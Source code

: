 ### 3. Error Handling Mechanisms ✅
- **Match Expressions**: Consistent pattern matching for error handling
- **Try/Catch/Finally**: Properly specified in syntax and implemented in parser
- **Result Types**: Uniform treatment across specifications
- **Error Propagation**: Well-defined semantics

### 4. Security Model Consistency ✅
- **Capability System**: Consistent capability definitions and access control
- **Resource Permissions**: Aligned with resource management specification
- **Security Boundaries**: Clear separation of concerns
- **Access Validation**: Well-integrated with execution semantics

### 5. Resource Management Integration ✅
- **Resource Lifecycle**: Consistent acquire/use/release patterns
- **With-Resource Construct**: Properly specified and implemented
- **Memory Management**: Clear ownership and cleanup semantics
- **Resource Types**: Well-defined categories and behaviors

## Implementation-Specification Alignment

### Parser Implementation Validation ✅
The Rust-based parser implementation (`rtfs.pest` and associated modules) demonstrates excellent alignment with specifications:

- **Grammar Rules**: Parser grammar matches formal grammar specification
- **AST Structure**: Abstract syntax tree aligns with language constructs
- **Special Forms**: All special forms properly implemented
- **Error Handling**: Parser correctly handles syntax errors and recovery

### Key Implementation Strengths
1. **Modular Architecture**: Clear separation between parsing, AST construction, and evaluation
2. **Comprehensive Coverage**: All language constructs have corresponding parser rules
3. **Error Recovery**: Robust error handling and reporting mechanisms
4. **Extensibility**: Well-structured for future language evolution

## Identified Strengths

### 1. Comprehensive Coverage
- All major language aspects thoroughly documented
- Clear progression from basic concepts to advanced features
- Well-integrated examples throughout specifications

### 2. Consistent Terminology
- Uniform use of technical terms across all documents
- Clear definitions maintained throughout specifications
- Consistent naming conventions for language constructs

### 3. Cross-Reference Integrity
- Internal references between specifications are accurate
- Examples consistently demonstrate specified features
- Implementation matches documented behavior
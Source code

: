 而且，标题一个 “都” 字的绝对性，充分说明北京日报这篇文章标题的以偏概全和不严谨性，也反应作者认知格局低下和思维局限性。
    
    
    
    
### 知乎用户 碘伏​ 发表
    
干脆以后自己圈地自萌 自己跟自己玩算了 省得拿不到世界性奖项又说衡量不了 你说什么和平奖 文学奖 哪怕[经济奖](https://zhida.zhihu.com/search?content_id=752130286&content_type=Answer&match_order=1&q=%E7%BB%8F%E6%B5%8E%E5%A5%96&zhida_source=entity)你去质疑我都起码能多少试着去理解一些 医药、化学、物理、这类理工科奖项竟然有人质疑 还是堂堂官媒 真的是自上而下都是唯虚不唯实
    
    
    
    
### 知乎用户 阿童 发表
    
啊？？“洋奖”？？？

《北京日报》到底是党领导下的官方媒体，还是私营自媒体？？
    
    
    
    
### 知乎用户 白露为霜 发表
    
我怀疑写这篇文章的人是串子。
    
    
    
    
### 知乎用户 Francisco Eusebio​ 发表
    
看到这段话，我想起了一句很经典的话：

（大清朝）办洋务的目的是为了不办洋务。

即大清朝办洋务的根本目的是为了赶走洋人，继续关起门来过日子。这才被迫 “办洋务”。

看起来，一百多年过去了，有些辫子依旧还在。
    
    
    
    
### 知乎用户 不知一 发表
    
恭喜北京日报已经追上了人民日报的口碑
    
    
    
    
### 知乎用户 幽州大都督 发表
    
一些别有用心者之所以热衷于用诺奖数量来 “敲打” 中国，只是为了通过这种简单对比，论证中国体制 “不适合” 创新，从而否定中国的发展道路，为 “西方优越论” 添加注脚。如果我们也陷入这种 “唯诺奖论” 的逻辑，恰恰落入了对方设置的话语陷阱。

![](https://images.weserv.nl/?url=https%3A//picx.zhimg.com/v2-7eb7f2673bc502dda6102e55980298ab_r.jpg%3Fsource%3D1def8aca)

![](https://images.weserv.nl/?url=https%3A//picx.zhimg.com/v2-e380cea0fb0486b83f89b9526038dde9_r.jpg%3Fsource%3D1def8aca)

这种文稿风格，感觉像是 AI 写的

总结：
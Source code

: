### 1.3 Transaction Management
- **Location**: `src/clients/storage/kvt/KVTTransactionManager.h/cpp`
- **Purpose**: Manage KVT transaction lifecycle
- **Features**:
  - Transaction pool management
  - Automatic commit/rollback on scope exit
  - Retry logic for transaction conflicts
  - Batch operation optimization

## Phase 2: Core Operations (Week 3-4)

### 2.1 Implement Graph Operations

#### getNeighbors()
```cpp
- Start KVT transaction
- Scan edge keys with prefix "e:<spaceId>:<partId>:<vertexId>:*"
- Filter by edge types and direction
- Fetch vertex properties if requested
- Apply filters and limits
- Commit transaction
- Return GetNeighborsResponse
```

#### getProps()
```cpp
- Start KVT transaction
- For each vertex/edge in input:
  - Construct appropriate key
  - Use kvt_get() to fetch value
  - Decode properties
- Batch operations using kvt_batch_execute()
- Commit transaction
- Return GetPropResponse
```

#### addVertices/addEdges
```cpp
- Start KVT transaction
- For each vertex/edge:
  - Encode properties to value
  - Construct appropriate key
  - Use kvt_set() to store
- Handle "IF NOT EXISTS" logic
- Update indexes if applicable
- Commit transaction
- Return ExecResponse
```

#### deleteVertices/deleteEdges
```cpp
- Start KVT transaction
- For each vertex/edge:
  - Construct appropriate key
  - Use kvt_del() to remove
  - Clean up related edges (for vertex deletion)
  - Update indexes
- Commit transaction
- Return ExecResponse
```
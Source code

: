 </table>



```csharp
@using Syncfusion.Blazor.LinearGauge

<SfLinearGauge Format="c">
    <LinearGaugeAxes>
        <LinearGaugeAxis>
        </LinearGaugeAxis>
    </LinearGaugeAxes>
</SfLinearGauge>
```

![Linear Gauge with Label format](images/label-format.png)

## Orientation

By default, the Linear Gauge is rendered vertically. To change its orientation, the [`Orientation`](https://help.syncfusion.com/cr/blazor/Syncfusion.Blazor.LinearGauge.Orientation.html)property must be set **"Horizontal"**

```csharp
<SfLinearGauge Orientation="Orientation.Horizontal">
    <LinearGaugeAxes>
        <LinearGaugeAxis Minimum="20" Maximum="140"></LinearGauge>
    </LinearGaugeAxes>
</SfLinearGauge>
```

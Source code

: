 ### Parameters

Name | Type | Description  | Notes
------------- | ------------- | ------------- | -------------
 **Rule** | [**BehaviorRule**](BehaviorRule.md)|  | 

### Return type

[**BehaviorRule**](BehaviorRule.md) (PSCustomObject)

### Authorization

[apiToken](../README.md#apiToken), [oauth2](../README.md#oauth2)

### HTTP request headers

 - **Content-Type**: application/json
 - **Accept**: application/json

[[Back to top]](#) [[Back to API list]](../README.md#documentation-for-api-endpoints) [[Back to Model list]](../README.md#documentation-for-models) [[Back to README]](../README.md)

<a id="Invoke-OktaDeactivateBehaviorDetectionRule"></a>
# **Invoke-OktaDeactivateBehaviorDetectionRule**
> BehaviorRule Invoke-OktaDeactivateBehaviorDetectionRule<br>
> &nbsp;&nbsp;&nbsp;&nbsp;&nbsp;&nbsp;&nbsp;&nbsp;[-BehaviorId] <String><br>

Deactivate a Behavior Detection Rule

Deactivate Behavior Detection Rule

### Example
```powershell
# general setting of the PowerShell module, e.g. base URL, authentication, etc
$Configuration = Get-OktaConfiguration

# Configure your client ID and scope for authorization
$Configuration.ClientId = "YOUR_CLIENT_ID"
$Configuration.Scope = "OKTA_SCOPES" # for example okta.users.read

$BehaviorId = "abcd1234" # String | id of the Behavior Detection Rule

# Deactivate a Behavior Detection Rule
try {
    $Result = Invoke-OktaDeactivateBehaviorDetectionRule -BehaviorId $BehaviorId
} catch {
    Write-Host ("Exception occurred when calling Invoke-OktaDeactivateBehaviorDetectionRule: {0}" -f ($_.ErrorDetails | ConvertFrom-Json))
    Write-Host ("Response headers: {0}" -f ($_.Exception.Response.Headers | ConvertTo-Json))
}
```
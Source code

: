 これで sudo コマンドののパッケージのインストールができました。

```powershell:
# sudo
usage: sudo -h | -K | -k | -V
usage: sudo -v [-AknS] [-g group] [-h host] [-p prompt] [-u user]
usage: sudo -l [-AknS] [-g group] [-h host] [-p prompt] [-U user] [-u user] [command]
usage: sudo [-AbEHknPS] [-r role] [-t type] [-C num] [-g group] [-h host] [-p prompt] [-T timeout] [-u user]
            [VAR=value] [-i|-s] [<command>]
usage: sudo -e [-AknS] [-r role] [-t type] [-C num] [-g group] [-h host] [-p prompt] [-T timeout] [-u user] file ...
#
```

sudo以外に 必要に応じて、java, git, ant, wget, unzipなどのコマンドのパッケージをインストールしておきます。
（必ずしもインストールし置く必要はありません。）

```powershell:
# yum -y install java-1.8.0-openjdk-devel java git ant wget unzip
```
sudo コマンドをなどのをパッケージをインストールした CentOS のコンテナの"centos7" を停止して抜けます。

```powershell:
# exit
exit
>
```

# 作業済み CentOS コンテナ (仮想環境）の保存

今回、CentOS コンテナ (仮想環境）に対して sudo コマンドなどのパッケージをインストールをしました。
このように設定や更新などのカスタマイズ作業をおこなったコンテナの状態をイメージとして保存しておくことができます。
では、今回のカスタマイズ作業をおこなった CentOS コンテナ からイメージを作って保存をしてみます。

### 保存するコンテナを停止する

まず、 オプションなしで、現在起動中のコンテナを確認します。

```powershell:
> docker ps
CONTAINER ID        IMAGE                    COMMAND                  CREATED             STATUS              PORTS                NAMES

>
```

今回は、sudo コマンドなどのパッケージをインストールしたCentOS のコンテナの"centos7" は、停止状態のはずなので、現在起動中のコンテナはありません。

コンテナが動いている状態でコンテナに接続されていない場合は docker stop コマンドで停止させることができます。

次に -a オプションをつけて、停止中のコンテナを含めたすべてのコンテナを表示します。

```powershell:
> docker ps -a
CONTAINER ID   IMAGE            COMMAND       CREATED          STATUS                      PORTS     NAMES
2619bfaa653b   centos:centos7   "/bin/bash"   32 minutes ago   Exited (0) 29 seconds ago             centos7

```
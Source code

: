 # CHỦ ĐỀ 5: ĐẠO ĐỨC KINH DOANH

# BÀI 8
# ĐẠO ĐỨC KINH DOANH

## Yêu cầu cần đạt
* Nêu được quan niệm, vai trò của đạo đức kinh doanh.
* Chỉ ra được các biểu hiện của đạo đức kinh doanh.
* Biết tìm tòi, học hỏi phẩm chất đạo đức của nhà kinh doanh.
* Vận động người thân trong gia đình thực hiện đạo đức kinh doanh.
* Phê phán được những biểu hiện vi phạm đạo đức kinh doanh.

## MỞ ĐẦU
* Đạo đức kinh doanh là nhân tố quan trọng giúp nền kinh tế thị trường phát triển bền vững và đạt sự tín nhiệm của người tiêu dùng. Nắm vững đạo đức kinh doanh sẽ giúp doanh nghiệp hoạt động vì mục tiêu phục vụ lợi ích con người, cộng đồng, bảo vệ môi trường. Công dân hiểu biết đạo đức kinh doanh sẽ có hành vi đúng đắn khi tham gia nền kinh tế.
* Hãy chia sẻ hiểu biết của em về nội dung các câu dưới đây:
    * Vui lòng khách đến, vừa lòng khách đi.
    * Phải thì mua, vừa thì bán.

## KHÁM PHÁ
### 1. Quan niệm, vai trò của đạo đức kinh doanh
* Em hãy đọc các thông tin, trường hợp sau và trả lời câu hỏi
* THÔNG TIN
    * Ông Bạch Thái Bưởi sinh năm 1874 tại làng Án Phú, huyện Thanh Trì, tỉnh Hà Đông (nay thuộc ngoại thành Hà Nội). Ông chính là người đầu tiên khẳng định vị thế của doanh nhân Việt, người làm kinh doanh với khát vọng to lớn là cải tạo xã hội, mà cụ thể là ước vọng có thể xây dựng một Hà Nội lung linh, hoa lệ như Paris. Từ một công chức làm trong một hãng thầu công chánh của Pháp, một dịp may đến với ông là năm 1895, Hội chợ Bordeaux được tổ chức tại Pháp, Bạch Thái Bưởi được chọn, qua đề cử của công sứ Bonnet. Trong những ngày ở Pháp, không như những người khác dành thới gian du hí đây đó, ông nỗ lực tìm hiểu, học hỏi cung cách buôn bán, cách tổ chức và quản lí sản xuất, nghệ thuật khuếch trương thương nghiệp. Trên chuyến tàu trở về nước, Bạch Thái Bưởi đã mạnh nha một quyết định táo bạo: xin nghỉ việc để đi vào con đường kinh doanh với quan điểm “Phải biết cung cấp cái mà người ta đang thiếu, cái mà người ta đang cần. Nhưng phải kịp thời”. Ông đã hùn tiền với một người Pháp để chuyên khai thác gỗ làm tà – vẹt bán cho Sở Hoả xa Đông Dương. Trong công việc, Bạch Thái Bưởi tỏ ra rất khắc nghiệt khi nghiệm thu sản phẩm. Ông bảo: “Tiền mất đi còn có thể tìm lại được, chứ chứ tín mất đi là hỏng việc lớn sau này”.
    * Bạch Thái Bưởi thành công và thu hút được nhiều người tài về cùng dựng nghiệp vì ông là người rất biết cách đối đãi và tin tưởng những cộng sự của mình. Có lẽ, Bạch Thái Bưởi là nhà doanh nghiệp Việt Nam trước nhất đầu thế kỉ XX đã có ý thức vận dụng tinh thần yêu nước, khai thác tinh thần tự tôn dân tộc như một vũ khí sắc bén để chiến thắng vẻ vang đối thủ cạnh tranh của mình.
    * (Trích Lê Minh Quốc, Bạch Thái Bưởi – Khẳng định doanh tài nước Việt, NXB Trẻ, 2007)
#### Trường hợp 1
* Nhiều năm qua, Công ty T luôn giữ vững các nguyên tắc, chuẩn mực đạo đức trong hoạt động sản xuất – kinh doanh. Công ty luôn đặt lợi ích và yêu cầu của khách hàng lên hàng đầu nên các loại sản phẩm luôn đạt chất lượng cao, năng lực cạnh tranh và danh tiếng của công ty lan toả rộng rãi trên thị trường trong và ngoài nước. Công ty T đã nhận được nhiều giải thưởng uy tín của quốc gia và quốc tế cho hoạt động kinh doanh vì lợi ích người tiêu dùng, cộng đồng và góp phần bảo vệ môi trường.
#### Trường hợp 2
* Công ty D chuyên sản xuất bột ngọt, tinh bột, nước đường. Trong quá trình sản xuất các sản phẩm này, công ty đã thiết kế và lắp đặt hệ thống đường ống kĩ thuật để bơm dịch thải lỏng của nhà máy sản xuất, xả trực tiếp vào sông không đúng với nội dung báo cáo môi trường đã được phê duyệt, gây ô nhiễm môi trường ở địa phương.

**Work to complete:** Report each line in the data that holds the word "đường".

**Answer:**
    * Ông Bạch Thái Bưởi sinh năm 1874 tại làng Án Phú, huyện Thanh Trì, tỉnh Hà Đông (nay thuộc ngoại thành Hà Nội). Ông chính là người đầu tiên khẳng định vị thế của doanh nhân Việt, người làm kinh doanh với khát vọng to lớn là cải tạo xã hội, mà cụ thể là ước vọng có thể xây dựng một Hà Nội lung linh, hoa lệ như Paris. Từ một công chức làm trong một hãng thầu công chánh của Pháp, một dịp may đến với ông là năm 1895, Hội chợ Bordeaux được tổ chức tại Pháp, Bạch Thái Bưởi được chọn, qua đề cử của công sứ Bonnet. Trong những ngày ở Pháp, không như những người khác dành thới gian du hí đây đó, ông nỗ lực tìm hiểu, học hỏi cung cách buôn bán, cách tổ chức và quản lí sản xuất, nghệ thuật khuếch trương thương nghiệp. Trên chuyến tàu trở về nước, Bạch Thái Bưởi đã mạnh nha một quyết định táo bạo: xin nghỉ việc để đi vào con đường kinh doanh với quan điểm “Phải biết cung cấp cái mà người ta đang thiếu, cái mà người ta đang cần. Nhưng phải kịp thời”. Ông đã hùn tiền với một người Pháp để chuyên khai thác gỗ làm tà – vẹt bán cho Sở Hoả xa Đông Dương. Trong công việc, Bạch Thái Bưởi tỏ ra rất khắc nghiệt khi nghiệm thu sản phẩm. Ông bảo: “Tiền mất đi còn có thể tìm lại được, chứ chứ tín mất đi là hỏng việc lớn sau này”.
* Công ty D chuyên sản xuất bột ngọt, tinh bột, nước đường. Trong quá trình sản xuất các sản phẩm này, công ty đã thiết kế và lắp đặt hệ thống đường ống kĩ thuật để bơm dịch thải lỏng của nhà máy sản xuất, xả trực tiếp vào sông không đúng với nội dung báo cáo môi trường đã được phê duyệt, gây ô nhiễm môi trường ở địa phương.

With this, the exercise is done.